Additionally, given the School's background in accessible web design, the system has been designed with accessibility in mind - for example, Nomensa's Accessible Media Player (www.nomensa.com/services/accessibility-and-inclusive-design/accessible-media-player) was chosen to act as the video player, as the controls are keyboard accessible and therefore do not solely rely on the user being able to use a mouse, while the states and properties of videos (e.g. current position of the video) are conveyed to assistive

technologies such as a screen reader for blind users.

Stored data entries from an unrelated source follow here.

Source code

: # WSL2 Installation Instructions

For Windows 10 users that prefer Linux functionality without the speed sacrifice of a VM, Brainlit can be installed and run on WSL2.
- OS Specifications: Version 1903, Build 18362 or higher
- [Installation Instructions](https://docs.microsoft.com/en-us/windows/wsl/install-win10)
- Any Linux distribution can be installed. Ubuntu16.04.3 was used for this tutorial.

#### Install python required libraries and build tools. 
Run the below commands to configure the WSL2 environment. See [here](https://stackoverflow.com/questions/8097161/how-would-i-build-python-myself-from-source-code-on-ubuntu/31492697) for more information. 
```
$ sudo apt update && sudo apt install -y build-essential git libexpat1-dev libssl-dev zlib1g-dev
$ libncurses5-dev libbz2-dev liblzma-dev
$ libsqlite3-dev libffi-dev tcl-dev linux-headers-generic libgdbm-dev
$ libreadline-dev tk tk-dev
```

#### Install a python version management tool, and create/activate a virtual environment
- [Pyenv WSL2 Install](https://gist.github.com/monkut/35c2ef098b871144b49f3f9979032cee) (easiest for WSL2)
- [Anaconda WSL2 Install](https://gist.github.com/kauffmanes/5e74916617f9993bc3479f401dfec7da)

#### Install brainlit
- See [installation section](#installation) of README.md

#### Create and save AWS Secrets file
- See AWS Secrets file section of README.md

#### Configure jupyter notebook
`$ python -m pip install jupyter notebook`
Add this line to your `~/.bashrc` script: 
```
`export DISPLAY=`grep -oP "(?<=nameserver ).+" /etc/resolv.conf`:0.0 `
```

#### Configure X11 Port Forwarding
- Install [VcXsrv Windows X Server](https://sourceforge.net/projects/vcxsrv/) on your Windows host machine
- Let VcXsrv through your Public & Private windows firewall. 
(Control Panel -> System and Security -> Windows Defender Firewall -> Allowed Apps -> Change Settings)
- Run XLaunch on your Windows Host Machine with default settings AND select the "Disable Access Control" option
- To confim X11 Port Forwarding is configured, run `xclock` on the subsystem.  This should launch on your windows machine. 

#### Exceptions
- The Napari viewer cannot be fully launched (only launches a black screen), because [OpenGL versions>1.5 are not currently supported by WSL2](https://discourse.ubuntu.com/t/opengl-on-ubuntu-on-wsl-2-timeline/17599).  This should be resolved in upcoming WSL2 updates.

The application is also designed using a responsive layout, which means that the interface changes based on whether the user is interacting with the application through a laptop, a desktop or their smartphone (see Figure 3 for an example).

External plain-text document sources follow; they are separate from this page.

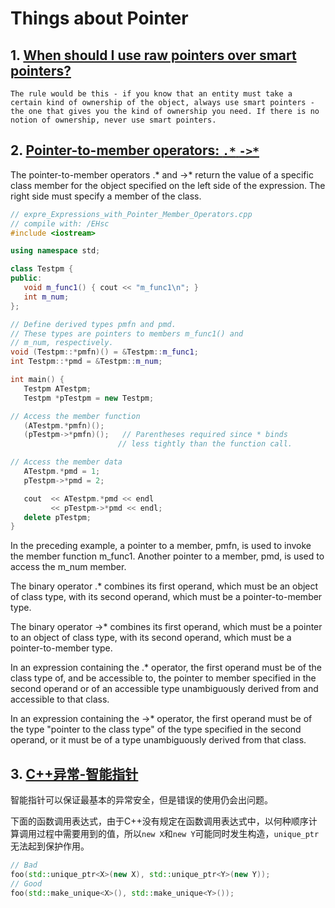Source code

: # Things about Pointer

## 1. [When should I use raw pointers over smart pointers?](https://stackoverflow.com/questions/6675651/when-should-i-use-raw-pointers-over-smart-pointers)

    The rule would be this - if you know that an entity must take a certain kind of ownership of the object, always use smart pointers - the one that gives you the kind of ownership you need. If there is no notion of ownership, never use smart pointers.

## 2. [Pointer-to-member operators: `.*` `->*`](https://learn.microsoft.com/en-us/cpp/cpp/pointer-to-member-operators-dot-star-and-star?view=msvc-170)

The pointer-to-member operators .* and ->* return the value of a specific class member for the object specified on the left side of the expression. The right side must specify a member of the class.

```cpp
// expre_Expressions_with_Pointer_Member_Operators.cpp
// compile with: /EHsc
#include <iostream>

using namespace std;

class Testpm {
public:
   void m_func1() { cout << "m_func1\n"; }
   int m_num;
};

// Define derived types pmfn and pmd.
// These types are pointers to members m_func1() and
// m_num, respectively.
void (Testpm::*pmfn)() = &Testpm::m_func1;
int Testpm::*pmd = &Testpm::m_num;

int main() {
   Testpm ATestpm;
   Testpm *pTestpm = new Testpm;

// Access the member function
   (ATestpm.*pmfn)();
   (pTestpm->*pmfn)();   // Parentheses required since * binds
                        // less tightly than the function call.

// Access the member data
   ATestpm.*pmd = 1;
   pTestpm->*pmd = 2;

   cout  << ATestpm.*pmd << endl
         << pTestpm->*pmd << endl;
   delete pTestpm;
}
```

In the preceding example, a pointer to a member, pmfn, is used to invoke the member function m_func1. Another pointer to a member, pmd, is used to access the m_num member.

The binary operator .* combines its first operand, which must be an object of class type, with its second operand, which must be a pointer-to-member type.

The binary operator ->* combines its first operand, which must be a pointer to an object of class type, with its second operand, which must be a pointer-to-member type.

In an expression containing the .* operator, the first operand must be of the class type of, and be accessible to, the pointer to member specified in the second operand or of an accessible type unambiguously derived from and accessible to that class.

In an expression containing the ->* operator, the first operand must be of the type "pointer to the class type" of the type specified in the second operand, or it must be of a type unambiguously derived from that class.

## 3. [C++异常-智能指针](https://mysteriouspreserve.com/blog/2022/04/08/Cpp-Exception-Smart-Pointer/)

智能指针可以保证最基本的异常安全，但是错误的使用仍会出问题。

下面的函数调用表达式，由于C++没有规定在函数调用表达式中，以何种顺序计算调用过程中需要用到的值，所以`new X`和`new Y`可能同时发生构造，`unique_ptr`无法起到保护作用。

```cpp
// Bad
foo(std::unique_ptr<X>(new X), std::unique_ptr<Y>(new Y));
// Good
foo(std::make_unique<X>(), std::make_unique<Y>());
```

Figure 3 - The left image shows the interface for the application as it appears on a desktop, while the image on the right shows the interface as it appears on a smartphone, such as an iPod or Android phone

Currently, the prototype is installed on a dedicated server (Ubuntu 10.04 LTS) at the School of Computing, and can only be accessed from inside the School to reduce potential

concerns over data protection and to ensure the student-produced content is safe and secure.

4.3 Functionality

The system allows a student to upload, tag, and comment on videos, similarly to public video-based sites such as YouTube and Vimeo. However, unlike the latter sites, students cannot add themselves to the system - only an administrator (e.g. a departmental IT manager or academic member of staff) is able to add a new user. This is to prevent non- students from adding content (whether videos or comments) to the system. Figure 4 shows an example video page:

Figure 4 - Example video page showing a sample video, tags, and comments 4.4 Development Challenges

In developing the LMD application, the predominant challenges we encountered can be put down to time and technical constraints. In terms of time constraints, and while functionality which is often time consuming to achieve is already built into the Ruby on Rails framework, developing a project of this size requires a significant amount of effort and capacity, which was not always available. Therefore, some of the features students proposed, such as allowing students to tag each other's videos, could not be implemented within the project's timeframe.

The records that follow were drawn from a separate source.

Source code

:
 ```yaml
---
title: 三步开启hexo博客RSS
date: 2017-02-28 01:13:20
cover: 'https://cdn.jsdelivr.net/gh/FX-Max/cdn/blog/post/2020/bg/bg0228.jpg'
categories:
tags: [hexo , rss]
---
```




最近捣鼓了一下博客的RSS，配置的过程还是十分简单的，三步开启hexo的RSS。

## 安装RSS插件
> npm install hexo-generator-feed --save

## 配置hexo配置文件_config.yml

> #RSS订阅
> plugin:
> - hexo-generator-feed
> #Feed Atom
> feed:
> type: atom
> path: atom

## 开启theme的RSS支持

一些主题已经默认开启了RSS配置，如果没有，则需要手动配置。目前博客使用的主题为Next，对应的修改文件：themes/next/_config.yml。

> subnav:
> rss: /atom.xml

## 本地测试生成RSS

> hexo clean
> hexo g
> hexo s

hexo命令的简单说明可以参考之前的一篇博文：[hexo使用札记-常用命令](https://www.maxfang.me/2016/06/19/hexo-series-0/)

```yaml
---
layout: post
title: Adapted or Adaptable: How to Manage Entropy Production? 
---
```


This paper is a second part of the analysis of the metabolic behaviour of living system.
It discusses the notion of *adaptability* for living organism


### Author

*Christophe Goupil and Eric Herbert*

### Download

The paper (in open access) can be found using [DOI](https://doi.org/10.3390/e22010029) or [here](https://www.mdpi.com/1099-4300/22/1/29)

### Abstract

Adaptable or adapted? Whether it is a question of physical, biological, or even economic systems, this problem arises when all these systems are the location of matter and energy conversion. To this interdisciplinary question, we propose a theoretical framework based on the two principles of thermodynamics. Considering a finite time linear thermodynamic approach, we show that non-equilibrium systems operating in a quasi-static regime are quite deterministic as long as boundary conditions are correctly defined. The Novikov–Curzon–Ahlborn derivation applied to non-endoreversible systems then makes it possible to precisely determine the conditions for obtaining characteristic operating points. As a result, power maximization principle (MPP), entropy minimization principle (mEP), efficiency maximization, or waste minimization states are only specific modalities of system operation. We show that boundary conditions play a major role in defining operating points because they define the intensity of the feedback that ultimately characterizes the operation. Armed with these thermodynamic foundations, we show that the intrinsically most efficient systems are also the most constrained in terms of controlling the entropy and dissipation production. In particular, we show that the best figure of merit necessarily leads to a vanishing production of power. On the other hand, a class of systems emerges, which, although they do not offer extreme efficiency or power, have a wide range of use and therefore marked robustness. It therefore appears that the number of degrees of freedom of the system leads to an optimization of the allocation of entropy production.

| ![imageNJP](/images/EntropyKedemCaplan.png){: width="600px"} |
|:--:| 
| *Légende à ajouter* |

Technical challenges were predominately encountered when dealing with the uploading of video files. In keeping with the non-public nature of this project, content is hosted on a university server which, while a sensible concern in terms of data protection and security, added significant complexity (often already built in to existing video hosting services such as YouTube and Vimeo) to the website architecture. Although the application works reasonably well as a bespoke solution, the video functionality that we have implemented cannot

compete with the usability and functionality of the more mature video hosting services. For example, the server often struggles to deal with unusual video formats, multiple uploads, and different aspect ratios, leading to ''unfriendly'' system error messages being presented back to the user. Additionally, we noted that, due to the third party tools we used, videos cannot be played in the Safari browser predominately used on Mac computers and the i- range of Apple products (iPhone, iPod and iPad), which is of course not ideal. Future versions will therefore concentrate primarily on the development of the unique pedagogical

and commercial aspects of the site, while allowing established services to handle video uploading, conversion, and hosting. This would also reduce the load on the server hosting the LMD application, since the video would be embedded rather than hosted locally. As noted in the semester long study, many of our students were happy to post their work publically, so it can be argued that the privacy concerns we had for this project are

potentially unnecessary. This is an area we plan to investigate further in the coming months.